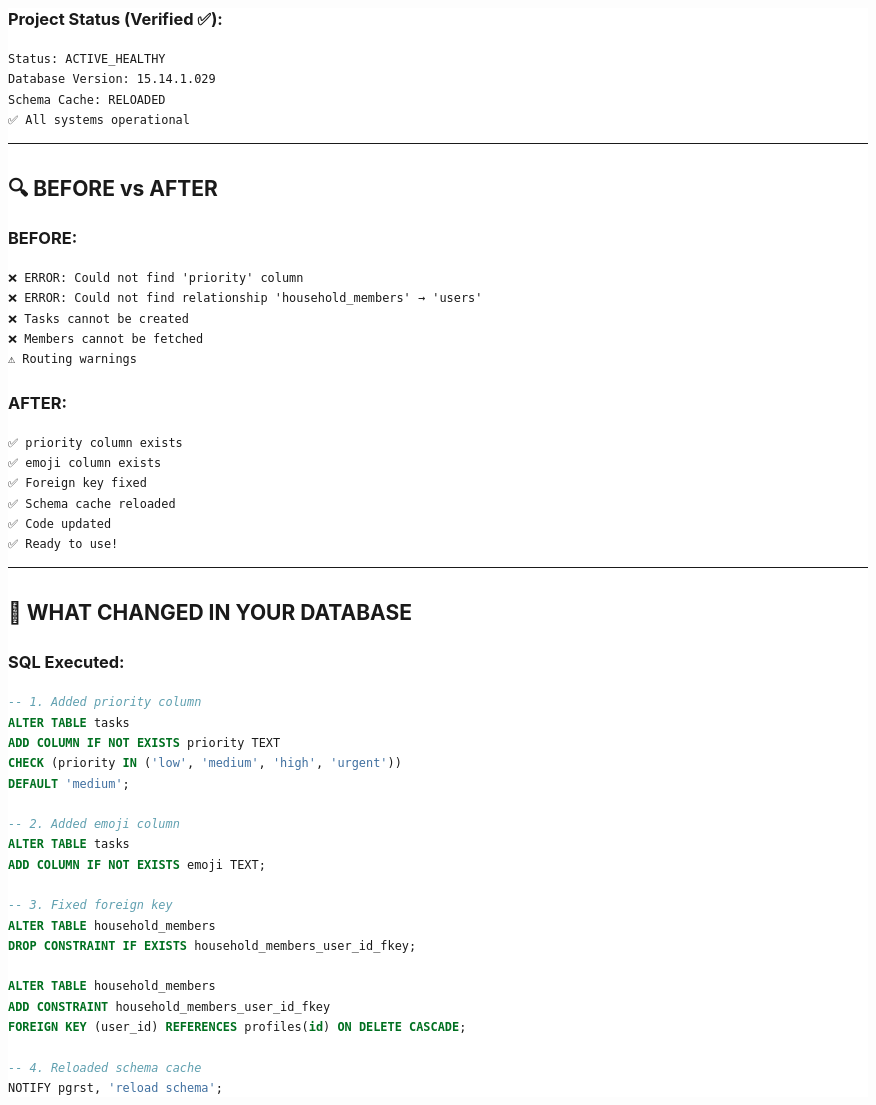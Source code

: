 ### Project Status (Verified ✅):
```
Status: ACTIVE_HEALTHY
Database Version: 15.14.1.029
Schema Cache: RELOADED
✅ All systems operational
```

---

## 🔍 BEFORE vs AFTER

### **BEFORE:**
```
❌ ERROR: Could not find 'priority' column
❌ ERROR: Could not find relationship 'household_members' → 'users'
❌ Tasks cannot be created
❌ Members cannot be fetched
⚠️ Routing warnings
```

### **AFTER:**
```
✅ priority column exists
✅ emoji column exists
✅ Foreign key fixed
✅ Schema cache reloaded
✅ Code updated
✅ Ready to use!
```

---

## 📝 WHAT CHANGED IN YOUR DATABASE

### SQL Executed:
```sql
-- 1. Added priority column
ALTER TABLE tasks 
ADD COLUMN IF NOT EXISTS priority TEXT 
CHECK (priority IN ('low', 'medium', 'high', 'urgent')) 
DEFAULT 'medium';

-- 2. Added emoji column
ALTER TABLE tasks 
ADD COLUMN IF NOT EXISTS emoji TEXT;

-- 3. Fixed foreign key
ALTER TABLE household_members 
DROP CONSTRAINT IF EXISTS household_members_user_id_fkey;

ALTER TABLE household_members 
ADD CONSTRAINT household_members_user_id_fkey 
FOREIGN KEY (user_id) REFERENCES profiles(id) ON DELETE CASCADE;

-- 4. Reloaded schema cache
NOTIFY pgrst, 'reload schema';
```
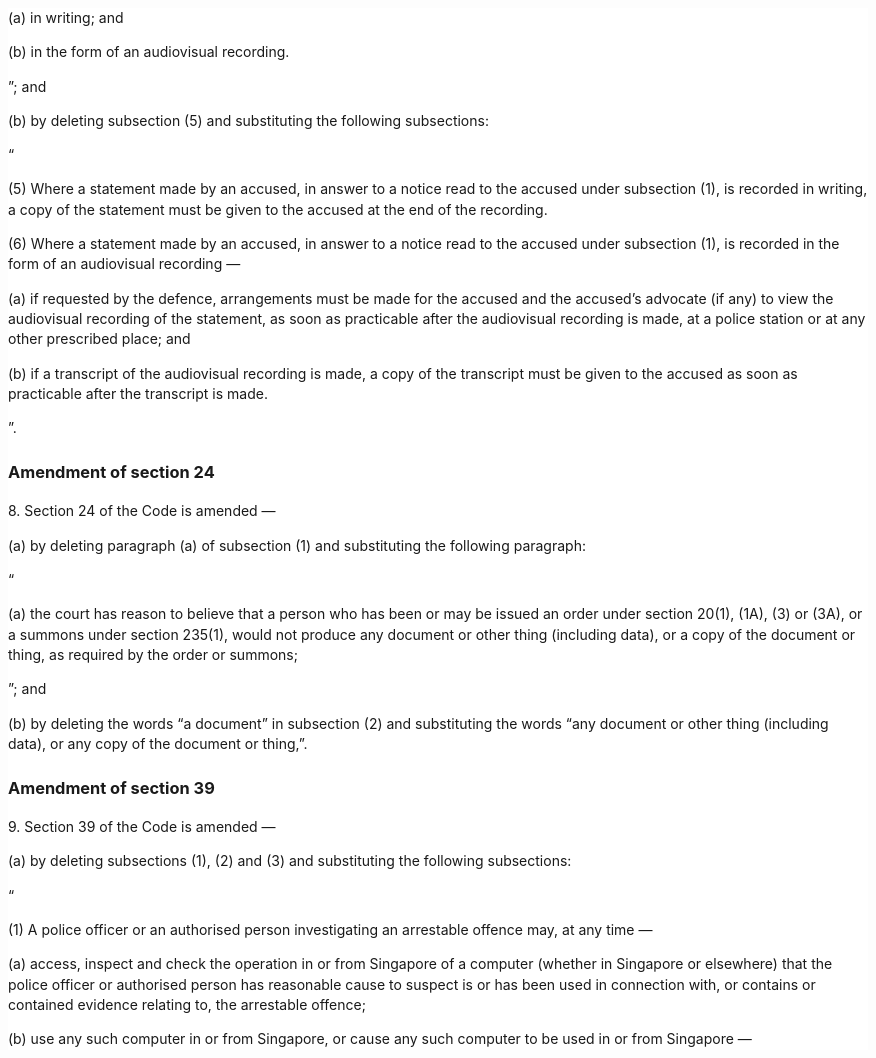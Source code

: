 (a) in writing; and

(b) in the form of an audiovisual recording.

”; and

(b) by deleting subsection (5) and substituting the following subsections:

“

(5) Where a statement made by an accused, in answer to a notice read to the accused under subsection (1), is recorded in writing, a copy of the statement must be given to the accused at the end of the recording.

(6) Where a statement made by an accused, in answer to a notice read to the accused under subsection (1), is recorded in the form of an audiovisual recording —

(a) if requested by the defence, arrangements must be made for the accused and the accused’s advocate (if any) to view the audiovisual recording of the statement, as soon as practicable after the audiovisual recording is made, at a police station or at any other prescribed place; and

(b) if a transcript of the audiovisual recording is made, a copy of the transcript must be given to the accused as soon as practicable after the transcript is made.

”.

### Amendment of section 24

8\. Section 24 of the Code is amended —

(a) by deleting paragraph (a) of subsection (1) and substituting the following paragraph:

“

(a) the court has reason to believe that a person who has been or may be issued an order under section 20(1), (1A), (3) or (3A), or a summons under section 235(1), would not produce any document or other thing (including data), or a copy of the document or thing, as required by the order or summons;

”; and

(b) by deleting the words “a document” in subsection (2) and substituting the words “any document or other thing (including data), or any copy of the document or thing,”.

### Amendment of section 39

9\. Section 39 of the Code is amended —

(a) by deleting subsections (1), (2) and (3) and substituting the following subsections:

“

(1) A police officer or an authorised person investigating an arrestable offence may, at any time —

(a) access, inspect and check the operation in or from Singapore of a computer (whether in Singapore or elsewhere) that the police officer or authorised person has reasonable cause to suspect is or has been used in connection with, or contains or contained evidence relating to, the arrestable offence;

(b) use any such computer in or from Singapore, or cause any such computer to be used in or from Singapore —
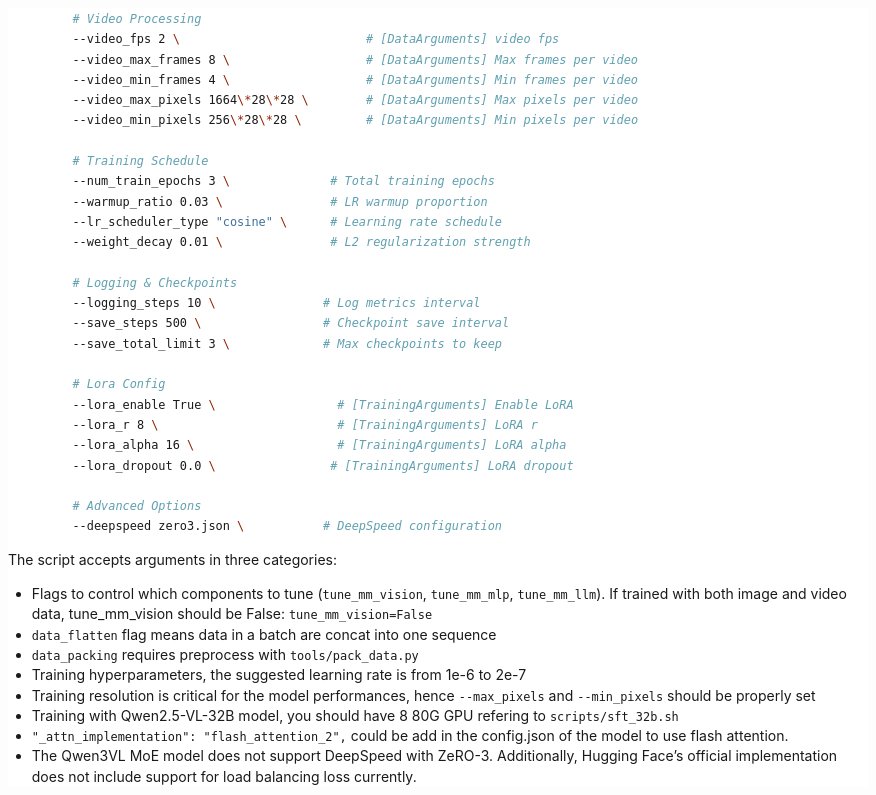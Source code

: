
```bash
         # Video Processing
         --video_fps 2 \                          # [DataArguments] video fps
         --video_max_frames 8 \                   # [DataArguments] Max frames per video
         --video_min_frames 4 \                   # [DataArguments] Min frames per video
         --video_max_pixels 1664\*28\*28 \        # [DataArguments] Max pixels per video
         --video_min_pixels 256\*28\*28 \         # [DataArguments] Min pixels per video
         
         # Training Schedule
         --num_train_epochs 3 \              # Total training epochs
         --warmup_ratio 0.03 \               # LR warmup proportion
         --lr_scheduler_type "cosine" \      # Learning rate schedule
         --weight_decay 0.01 \               # L2 regularization strength
         
         # Logging & Checkpoints
         --logging_steps 10 \               # Log metrics interval
         --save_steps 500 \                 # Checkpoint save interval
         --save_total_limit 3 \             # Max checkpoints to keep

         # Lora Config
         --lora_enable True \                 # [TrainingArguments] Enable LoRA
         --lora_r 8 \                         # [TrainingArguments] LoRA r
         --lora_alpha 16 \                    # [TrainingArguments] LoRA alpha 
         --lora_dropout 0.0 \                # [TrainingArguments] LoRA dropout

         # Advanced Options
         --deepspeed zero3.json \           # DeepSpeed configuration
```

The script accepts arguments in three categories:

   - Flags to control which components to tune (`tune_mm_vision`, `tune_mm_mlp`, `tune_mm_llm`). If trained with both image and video data, tune_mm_vision should be False: `tune_mm_vision=False`
   - `data_flatten` flag means data in a batch are concat into one sequence
   - `data_packing` requires preprocess with `tools/pack_data.py`
   - Training hyperparameters, the suggested learning rate is from 1e-6 to 2e-7
   - Training resolution is critical for the model performances, hence `--max_pixels` and `--min_pixels` should be properly set
   - Training with Qwen2.5-VL-32B model, you should have 8 80G GPU refering to `scripts/sft_32b.sh`
   - `"_attn_implementation": "flash_attention_2",` could be add in the config.json of the model to use flash attention.
   - The Qwen3VL MoE model does not support DeepSpeed with ZeRO-3. Additionally, Hugging Face’s official implementation does not include support for load balancing loss currently.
------------------------------------------------------------------------
- [Exercise instructions] If the data includes images, skip them and copy every line exactly.

- [Your solution]
Source code

: ### Project Status (Verified ✅):
```
Status: ACTIVE_HEALTHY
Database Version: 15.14.1.029
Schema Cache: RELOADED
✅ All systems operational
```

---

## 🔍 BEFORE vs AFTER

### **BEFORE:**
```
❌ ERROR: Could not find 'priority' column
❌ ERROR: Could not find relationship 'household_members' → 'users'
❌ Tasks cannot be created
❌ Members cannot be fetched
⚠️ Routing warnings
```

### **AFTER:**
```
✅ priority column exists
✅ emoji column exists
✅ Foreign key fixed
✅ Schema cache reloaded
✅ Code updated
✅ Ready to use!
```

---

## 📝 WHAT CHANGED IN YOUR DATABASE

### SQL Executed:
```sql
-- 1. Added priority column
ALTER TABLE tasks 
ADD COLUMN IF NOT EXISTS priority TEXT 
CHECK (priority IN ('low', 'medium', 'high', 'urgent')) 
DEFAULT 'medium';

-- 2. Added emoji column
ALTER TABLE tasks 
ADD COLUMN IF NOT EXISTS emoji TEXT;

-- 3. Fixed foreign key
ALTER TABLE household_members 
DROP CONSTRAINT IF EXISTS household_members_user_id_fkey;

ALTER TABLE household_members 
ADD CONSTRAINT household_members_user_id_fkey 
FOREIGN KEY (user_id) REFERENCES profiles(id) ON DELETE CASCADE;

-- 4. Reloaded schema cache
NOTIFY pgrst, 'reload schema';
```
Source code

: (a) in writing; and

(b) in the form of an audiovisual recording.

”; and

(b) by deleting subsection (5) and substituting the following subsections:

“

(5) Where a statement made by an accused, in answer to a notice read to the accused under subsection (1), is recorded in writing, a copy of the statement must be given to the accused at the end of the recording.

(6) Where a statement made by an accused, in answer to a notice read to the accused under subsection (1), is recorded in the form of an audiovisual recording —

(a) if requested by the defence, arrangements must be made for the accused and the accused’s advocate (if any) to view the audiovisual recording of the statement, as soon as practicable after the audiovisual recording is made, at a police station or at any other prescribed place; and

(b) if a transcript of the audiovisual recording is made, a copy of the transcript must be given to the accused as soon as practicable after the transcript is made.

”.

### Amendment of section 24

8\. Section 24 of the Code is amended —

(a) by deleting paragraph (a) of subsection (1) and substituting the following paragraph:

“

(a) the court has reason to believe that a person who has been or may be issued an order under section 20(1), (1A), (3) or (3A), or a summons under section 235(1), would not produce any document or other thing (including data), or a copy of the document or thing, as required by the order or summons;

”; and

(b) by deleting the words “a document” in subsection (2) and substituting the words “any document or other thing (including data), or any copy of the document or thing,”.

### Amendment of section 39

9\. Section 39 of the Code is amended —

(a) by deleting subsections (1), (2) and (3) and substituting the following subsections:

“

(1) A police officer or an authorised person investigating an arrestable offence may, at any time —

(a) access, inspect and check the operation in or from Singapore of a computer (whether in Singapore or elsewhere) that the police officer or authorised person has reasonable cause to suspect is or has been used in connection with, or contains or contained evidence relating to, the arrestable offence;

(b) use any such computer in or from Singapore, or cause any such computer to be used in or from Singapore —
Source code

:
```bash
         # Video Processing
         --video_fps 2 \                          # [DataArguments] video fps
         --video_max_frames 8 \                   # [DataArguments] Max frames per video
         --video_min_frames 4 \                   # [DataArguments] Min frames per video
         --video_max_pixels 1664\*28\*28 \        # [DataArguments] Max pixels per video
         --video_min_pixels 256\*28\*28 \         # [DataArguments] Min pixels per video
         
         # Training Schedule
         --num_train_epochs 3 \              # Total training epochs
         --warmup_ratio 0.03 \               # LR warmup proportion
         --lr_scheduler_type "cosine" \      # Learning rate schedule
         --weight_decay 0.01 \               # L2 regularization strength
         
         # Logging & Checkpoints
         --logging_steps 10 \               # Log metrics interval
         --save_steps 500 \                 # Checkpoint save interval
         --save_total_limit 3 \             # Max checkpoints to keep

         # Lora Config
         --lora_enable True \                 # [TrainingArguments] Enable LoRA
         --lora_r 8 \                         # [TrainingArguments] LoRA r
         --lora_alpha 16 \                    # [TrainingArguments] LoRA alpha 
         --lora_dropout 0.0 \                # [TrainingArguments] LoRA dropout

         # Advanced Options
         --deepspeed zero3.json \           # DeepSpeed configuration
```

The script accepts arguments in three categories:

   - Flags to control which components to tune (`tune_mm_vision`, `tune_mm_mlp`, `tune_mm_llm`). If trained with both image and video data, tune_mm_vision should be False: `tune_mm_vision=False`
   - `data_flatten` flag means data in a batch are concat into one sequence
   - `data_packing` requires preprocess with `tools/pack_data.py`
   - Training hyperparameters, the suggested learning rate is from 1e-6 to 2e-7
   - Training resolution is critical for the model performances, hence `--max_pixels` and `--min_pixels` should be properly set
   - Training with Qwen2.5-VL-32B model, you should have 8 80G GPU refering to `scripts/sft_32b.sh`
   - `"_attn_implementation": "flash_attention_2",` could be add in the config.json of the model to use flash attention.
   - The Qwen3VL MoE model does not support DeepSpeed with ZeRO-3. Additionally, Hugging Face’s official implementation does not include support for load balancing loss currently.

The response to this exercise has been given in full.